◆ **EXERCISE REQUIREMENTS**
Output the listing word for word, minus images.

------ INFORMATION SHOWN

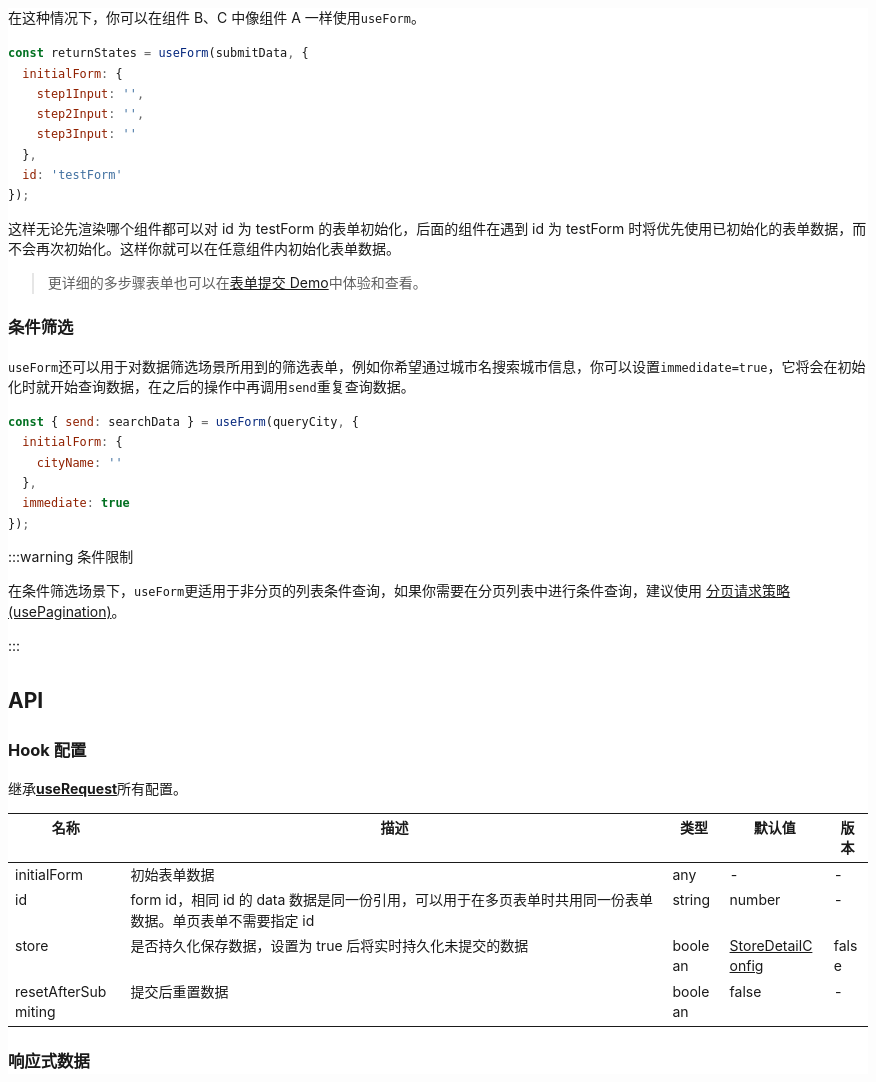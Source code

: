 在这种情况下，你可以在组件 B、C 中像组件 A 一样使用`useForm`。

```javascript title=组件B、组件C
const returnStates = useForm(submitData, {
  initialForm: {
    step1Input: '',
    step2Input: '',
    step3Input: ''
  },
  id: 'testForm'
});
```

这样无论先渲染哪个组件都可以对 id 为 testForm 的表单初始化，后面的组件在遇到 id 为 testForm 时将优先使用已初始化的表单数据，而不会再次初始化。这样你就可以在任意组件内初始化表单数据。

> 更详细的多步骤表单也可以在[表单提交 Demo](../example/form-hook)中体验和查看。

### 条件筛选

`useForm`还可以用于对数据筛选场景所用到的筛选表单，例如你希望通过城市名搜索城市信息，你可以设置`immedidate=true`，它将会在初始化时就开始查询数据，在之后的操作中再调用`send`重复查询数据。

```javascript
const { send: searchData } = useForm(queryCity, {
  initialForm: {
    cityName: ''
  },
  immediate: true
});
```

:::warning 条件限制

在条件筛选场景下，`useForm`更适用于非分页的列表条件查询，如果你需要在分页列表中进行条件查询，建议使用 [分页请求策略(usePagination)](../strategy/usePagination)。

:::

## API

### Hook 配置

继承[**useRequest**](../learning/use-request#api)所有配置。

| 名称                | 描述                                                                                                     | 类型                                                  | 默认值 | 版本 |
| ------------------- | -------------------------------------------------------------------------------------------------------- | ----------------------------------------------------- | ------ | ---- |
| initialForm         | 初始表单数据                                                                                             | any                                                   | -      | -    |
| id                  | form id，相同 id 的 data 数据是同一份引用，可以用于在多页表单时共用同一份表单数据。单页表单不需要指定 id | string|number                                    | -      | -    |
| store               | 是否持久化保存数据，设置为 true 后将实时持久化未提交的数据                                               | boolean| [StoreDetailConfig](#storedetailconfig) | false  | -    |
| resetAfterSubmiting | 提交后重置数据                                                                                           | boolean                                               | false  | -    |

### 响应式数据
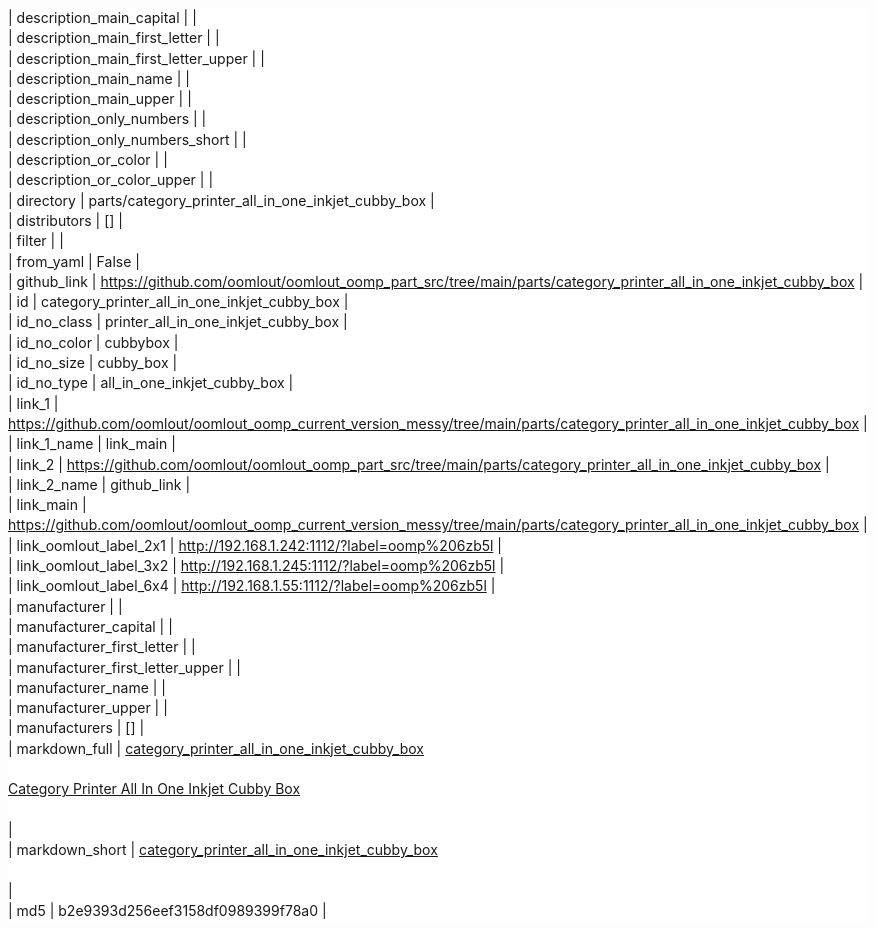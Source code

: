 | description_main_capital |  |  
| description_main_first_letter |  |  
| description_main_first_letter_upper |  |  
| description_main_name |  |  
| description_main_upper |  |  
| description_only_numbers |  |  
| description_only_numbers_short |   |  
| description_or_color |   |  
| description_or_color_upper |   |  
| directory | parts/category_printer_all_in_one_inkjet_cubby_box |  
| distributors | [] |  
| filter |  |  
| from_yaml | False |  
| github_link | https://github.com/oomlout/oomlout_oomp_part_src/tree/main/parts/category_printer_all_in_one_inkjet_cubby_box |  
| id | category_printer_all_in_one_inkjet_cubby_box |  
| id_no_class | printer_all_in_one_inkjet_cubby_box |  
| id_no_color | cubbybox |  
| id_no_size | cubby_box |  
| id_no_type | all_in_one_inkjet_cubby_box |  
| link_1 | https://github.com/oomlout/oomlout_oomp_current_version_messy/tree/main/parts/category_printer_all_in_one_inkjet_cubby_box |  
| link_1_name | link_main |  
| link_2 | https://github.com/oomlout/oomlout_oomp_part_src/tree/main/parts/category_printer_all_in_one_inkjet_cubby_box |  
| link_2_name | github_link |  
| link_main | https://github.com/oomlout/oomlout_oomp_current_version_messy/tree/main/parts/category_printer_all_in_one_inkjet_cubby_box |  
| link_oomlout_label_2x1 | http://192.168.1.242:1112/?label=oomp%206zb5l |  
| link_oomlout_label_3x2 | http://192.168.1.245:1112/?label=oomp%206zb5l |  
| link_oomlout_label_6x4 | http://192.168.1.55:1112/?label=oomp%206zb5l |  
| manufacturer |  |  
| manufacturer_capital |  |  
| manufacturer_first_letter |  |  
| manufacturer_first_letter_upper |  |  
| manufacturer_name |  |  
| manufacturer_upper |  |  
| manufacturers | [] |  
| markdown_full | [category_printer_all_in_one_inkjet_cubby_box](https://github.com/oomlout/oomlout_oomp_current_version_messy/tree/main/parts/category_printer_all_in_one_inkjet_cubby_box)<br>[](https://github.com/oomlout/oomlout_oomp_current_version_messy/tree/main/parts/category_printer_all_in_one_inkjet_cubby_box)<br>[Category Printer All In One Inkjet Cubby Box](https://github.com/oomlout/oomlout_oomp_current_version_messy/tree/main/parts/category_printer_all_in_one_inkjet_cubby_box)<br><br> |  
| markdown_short | [category_printer_all_in_one_inkjet_cubby_box](https://github.com/oomlout/oomlout_oomp_current_version_messy/tree/main/parts/category_printer_all_in_one_inkjet_cubby_box)<br><br> |  
| md5 | b2e9393d256eef3158df0989399f78a0 |  
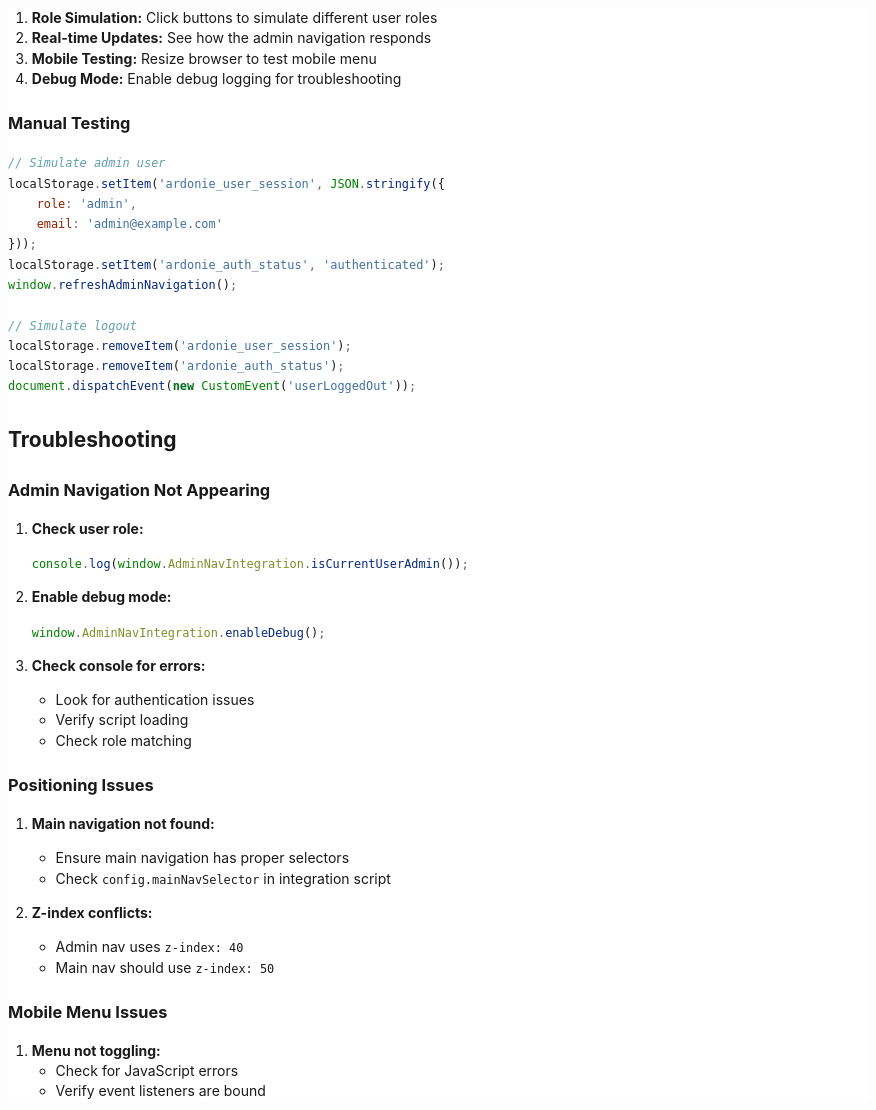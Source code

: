 1. **Role Simulation:** Click buttons to simulate different user roles
2. **Real-time Updates:** See how the admin navigation responds
3. **Mobile Testing:** Resize browser to test mobile menu
4. **Debug Mode:** Enable debug logging for troubleshooting

### Manual Testing

```javascript
// Simulate admin user
localStorage.setItem('ardonie_user_session', JSON.stringify({
    role: 'admin',
    email: 'admin@example.com'
}));
localStorage.setItem('ardonie_auth_status', 'authenticated');
window.refreshAdminNavigation();

// Simulate logout
localStorage.removeItem('ardonie_user_session');
localStorage.removeItem('ardonie_auth_status');
document.dispatchEvent(new CustomEvent('userLoggedOut'));
```

## Troubleshooting

### Admin Navigation Not Appearing

1. **Check user role:**
   ```javascript
   console.log(window.AdminNavIntegration.isCurrentUserAdmin());
   ```

2. **Enable debug mode:**
   ```javascript
   window.AdminNavIntegration.enableDebug();
   ```

3. **Check console for errors:**
   - Look for authentication issues
   - Verify script loading
   - Check role matching

### Positioning Issues

1. **Main navigation not found:**
   - Ensure main navigation has proper selectors
   - Check `config.mainNavSelector` in integration script

2. **Z-index conflicts:**
   - Admin nav uses `z-index: 40`
   - Main nav should use `z-index: 50`

### Mobile Menu Issues

1. **Menu not toggling:**
   - Check for JavaScript errors
   - Verify event listeners are bound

------------

◆ **TASK OUTPUT**
Source code

: 在这种情况下，你可以在组件 B、C 中像组件 A 一样使用`useForm`。

```javascript title=组件B、组件C
const returnStates = useForm(submitData, {
  initialForm: {
    step1Input: '',
    step2Input: '',
    step3Input: ''
  },
  id: 'testForm'
});
```

这样无论先渲染哪个组件都可以对 id 为 testForm 的表单初始化，后面的组件在遇到 id 为 testForm 时将优先使用已初始化的表单数据，而不会再次初始化。这样你就可以在任意组件内初始化表单数据。

> 更详细的多步骤表单也可以在[表单提交 Demo](../example/form-hook)中体验和查看。

### 条件筛选

`useForm`还可以用于对数据筛选场景所用到的筛选表单，例如你希望通过城市名搜索城市信息，你可以设置`immedidate=true`，它将会在初始化时就开始查询数据，在之后的操作中再调用`send`重复查询数据。

```javascript
const { send: searchData } = useForm(queryCity, {
  initialForm: {
    cityName: ''
  },
  immediate: true
});
```

:::warning 条件限制

在条件筛选场景下，`useForm`更适用于非分页的列表条件查询，如果你需要在分页列表中进行条件查询，建议使用 [分页请求策略(usePagination)](../strategy/usePagination)。

:::

## API

### Hook 配置

继承[**useRequest**](../learning/use-request#api)所有配置。

| 名称                | 描述                                                                                                     | 类型                                                  | 默认值 | 版本 |
| ------------------- | -------------------------------------------------------------------------------------------------------- | ----------------------------------------------------- | ------ | ---- |
| initialForm         | 初始表单数据                                                                                             | any                                                   | -      | -    |
| id                  | form id，相同 id 的 data 数据是同一份引用，可以用于在多页表单时共用同一份表单数据。单页表单不需要指定 id | string|number                                    | -      | -    |
| store               | 是否持久化保存数据，设置为 true 后将实时持久化未提交的数据                                               | boolean| [StoreDetailConfig](#storedetailconfig) | false  | -    |
| resetAfterSubmiting | 提交后重置数据                                                                                           | boolean                                               | false  | -    |

### 响应式数据
Source code

: | description_main_capital |  |  
| description_main_first_letter |  |  
| description_main_first_letter_upper |  |  
| description_main_name |  |  
| description_main_upper |  |  
| description_only_numbers |  |  
| description_only_numbers_short |   |  
| description_or_color |   |  
| description_or_color_upper |   |  
| directory | parts/category_printer_all_in_one_inkjet_cubby_box |  
| distributors | [] |  
| filter |  |  
| from_yaml | False |  
| github_link | https://github.com/oomlout/oomlout_oomp_part_src/tree/main/parts/category_printer_all_in_one_inkjet_cubby_box |  
| id | category_printer_all_in_one_inkjet_cubby_box |  
| id_no_class | printer_all_in_one_inkjet_cubby_box |  
| id_no_color | cubbybox |  
| id_no_size | cubby_box |  
| id_no_type | all_in_one_inkjet_cubby_box |  
| link_1 | https://github.com/oomlout/oomlout_oomp_current_version_messy/tree/main/parts/category_printer_all_in_one_inkjet_cubby_box |  
| link_1_name | link_main |  
| link_2 | https://github.com/oomlout/oomlout_oomp_part_src/tree/main/parts/category_printer_all_in_one_inkjet_cubby_box |  
| link_2_name | github_link |  
| link_main | https://github.com/oomlout/oomlout_oomp_current_version_messy/tree/main/parts/category_printer_all_in_one_inkjet_cubby_box |  
| link_oomlout_label_2x1 | http://192.168.1.242:1112/?label=oomp%206zb5l |  
| link_oomlout_label_3x2 | http://192.168.1.245:1112/?label=oomp%206zb5l |  
| link_oomlout_label_6x4 | http://192.168.1.55:1112/?label=oomp%206zb5l |  
| manufacturer |  |  
| manufacturer_capital |  |  
| manufacturer_first_letter |  |  
| manufacturer_first_letter_upper |  |  
| manufacturer_name |  |  
| manufacturer_upper |  |  
| manufacturers | [] |  
| markdown_full | [category_printer_all_in_one_inkjet_cubby_box](https://github.com/oomlout/oomlout_oomp_current_version_messy/tree/main/parts/category_printer_all_in_one_inkjet_cubby_box)<br>[](https://github.com/oomlout/oomlout_oomp_current_version_messy/tree/main/parts/category_printer_all_in_one_inkjet_cubby_box)<br>[Category Printer All In One Inkjet Cubby Box](https://github.com/oomlout/oomlout_oomp_current_version_messy/tree/main/parts/category_printer_all_in_one_inkjet_cubby_box)<br><br> |  
| markdown_short | [category_printer_all_in_one_inkjet_cubby_box](https://github.com/oomlout/oomlout_oomp_current_version_messy/tree/main/parts/category_printer_all_in_one_inkjet_cubby_box)<br><br> |  
| md5 | b2e9393d256eef3158df0989399f78a0 |  
Source code

: 1. **Role Simulation:** Click buttons to simulate different user roles
2. **Real-time Updates:** See how the admin navigation responds
3. **Mobile Testing:** Resize browser to test mobile menu
4. **Debug Mode:** Enable debug logging for troubleshooting

### Manual Testing

```javascript
// Simulate admin user
localStorage.setItem('ardonie_user_session', JSON.stringify({
    role: 'admin',
    email: 'admin@example.com'
}));
localStorage.setItem('ardonie_auth_status', 'authenticated');
window.refreshAdminNavigation();

// Simulate logout
localStorage.removeItem('ardonie_user_session');
localStorage.removeItem('ardonie_auth_status');
document.dispatchEvent(new CustomEvent('userLoggedOut'));
```

## Troubleshooting

### Admin Navigation Not Appearing

1. **Check user role:**
   ```javascript
   console.log(window.AdminNavIntegration.isCurrentUserAdmin());
   ```

2. **Enable debug mode:**
   ```javascript
   window.AdminNavIntegration.enableDebug();
   ```

3. **Check console for errors:**
   - Look for authentication issues
   - Verify script loading
   - Check role matching

### Positioning Issues

1. **Main navigation not found:**
   - Ensure main navigation has proper selectors
   - Check `config.mainNavSelector` in integration script

2. **Z-index conflicts:**
   - Admin nav uses `z-index: 40`
   - Main nav should use `z-index: 50`

### Mobile Menu Issues

1. **Menu not toggling:**
   - Check for JavaScript errors
   - Verify event listeners are bound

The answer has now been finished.